Rafters on the Hulahula River float past a bank of thawing permafrost in the Arctic National Wildlife Refuge. Credit Christopher Miller for The New York Times
Up in the right-hand corner of Alaska, like something freezer-burned and half-remembered in the back of the national icebox, lies a place called the Arctic National Wildlife Refuge. The refuge is the largest wildlife sanctuary in the United States. It is the size of South Carolina. It is also home to the country’s second-largest wilderness area. It has no roads, no marked trails, no developed campgrounds. The Coastal Plain, the narrow strip where the refuge meets the sea, is home to more diversity of life than almost anywhere else in the Arctic. It is the kind of place where you can pull back the tent flap with a mug of coffee in hand, as I did one morning in June, and watch a thousand caribou trot past.

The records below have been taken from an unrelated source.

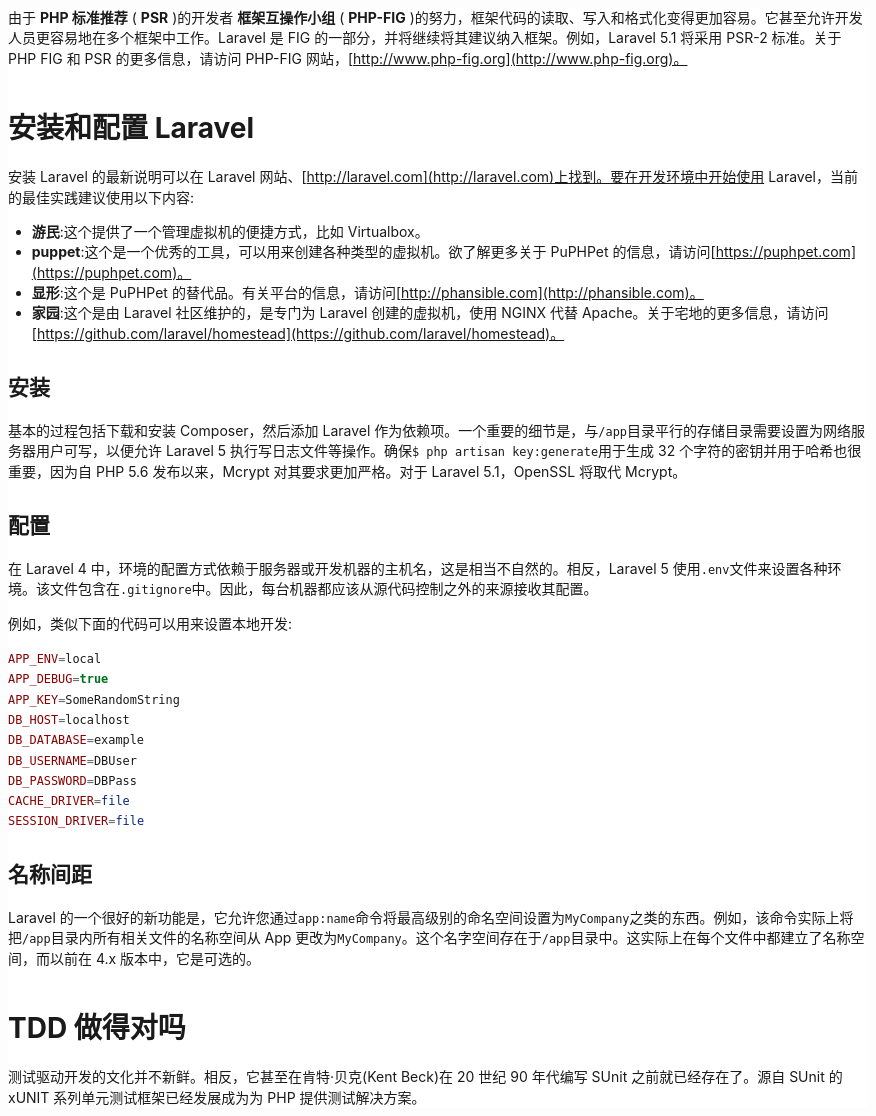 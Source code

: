 由于 **PHP 标准推荐** ( **PSR** )的开发者 **框架互操作小组** ( **PHP-FIG** )的努力，框架代码的读取、写入和格式化变得更加容易。它甚至允许开发人员更容易地在多个框架中工作。Laravel 是 FIG 的一部分，并将继续将其建议纳入框架。例如，Laravel 5.1 将采用 PSR-2 标准。关于 PHP FIG 和 PSR 的更多信息，请访问 PHP-FIG 网站，[http://www.php-fig.org](http://www.php-fig.org)。

# 安装和配置 Laravel

安装 Laravel 的最新说明可以在 Laravel 网站、[http://laravel.com](http://laravel.com)上找到。要在开发环境中开始使用 Laravel，当前的最佳实践建议使用以下内容:

*   **游民**:这个提供了一个管理虚拟机的便捷方式，比如 Virtualbox。
*   **puppet**:这个是一个优秀的工具，可以用来创建各种类型的虚拟机。欲了解更多关于 PuPHPet 的信息，请访问[https://puphpet.com](https://puphpet.com)。
*   **显形**:这个是 PuPHPet 的替代品。有关平台的信息，请访问[http://phansible.com](http://phansible.com)。
*   **家园**:这个是由 Laravel 社区维护的，是专门为 Laravel 创建的虚拟机，使用 NGINX 代替 Apache。关于宅地的更多信息，请访问[https://github.com/laravel/homestead](https://github.com/laravel/homestead)。

## 安装

基本的过程包括下载和安装 Composer，然后添加 Laravel 作为依赖项。一个重要的细节是，与`/app`目录平行的存储目录需要设置为网络服务器用户可写，以便允许 Laravel 5 执行写日志文件等操作。确保`$ php artisan key:generate`用于生成 32 个字符的密钥并用于哈希也很重要，因为自 PHP 5.6 发布以来，Mcrypt 对其要求更加严格。对于 Laravel 5.1，OpenSSL 将取代 Mcrypt。

## 配置

在 Laravel 4 中，环境的配置方式依赖于服务器或开发机器的主机名，这是相当不自然的。相反，Laravel 5 使用`.env`文件来设置各种环境。该文件包含在`.gitignore`中。因此，每台机器都应该从源代码控制之外的来源接收其配置。

例如，类似下面的代码可以用来设置本地开发:

```php
APP_ENV=local
APP_DEBUG=true
APP_KEY=SomeRandomString
DB_HOST=localhost
DB_DATABASE=example
DB_USERNAME=DBUser
DB_PASSWORD=DBPass
CACHE_DRIVER=file
SESSION_DRIVER=file
```

## 名称间距

Laravel 的一个很好的新功能是，它允许您通过`app:name`命令将最高级别的命名空间设置为`MyCompany`之类的东西。例如，该命令实际上将把`/app`目录内所有相关文件的名称空间从 App 更改为`MyCompany`。这个名字空间存在于`/app`目录中。这实际上在每个文件中都建立了名称空间，而以前在 4.x 版本中，它是可选的。

# TDD 做得对吗

测试驱动开发的文化并不新鲜。相反，它甚至在肯特·贝克(Kent Beck)在 20 世纪 90 年代编写 SUnit 之前就已经存在了。源自 SUnit 的 xUNIT 系列单元测试框架已经发展成为为 PHP 提供测试解决方案。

The animals came slowly at first, by twos and by threes, and tentatively, lifting their black noses to catch the strange scent of 10 unbathed campers. Then they tacked across the river. Near the front was a bull with a rack big enough to place-kick a football through its uprights. Mostly they were females in dun coats, serious mothers leading coltish calves that slid and played on the snowfields that still collared the tundra’s low places. Ungainly in looks, but a natural for work — each hoof a snowshoe, with hollow fur for warmth and to buoy them across gelid Arctic rivers. The calves had been born three or four days ago. Already they could walk farther in a day than a human.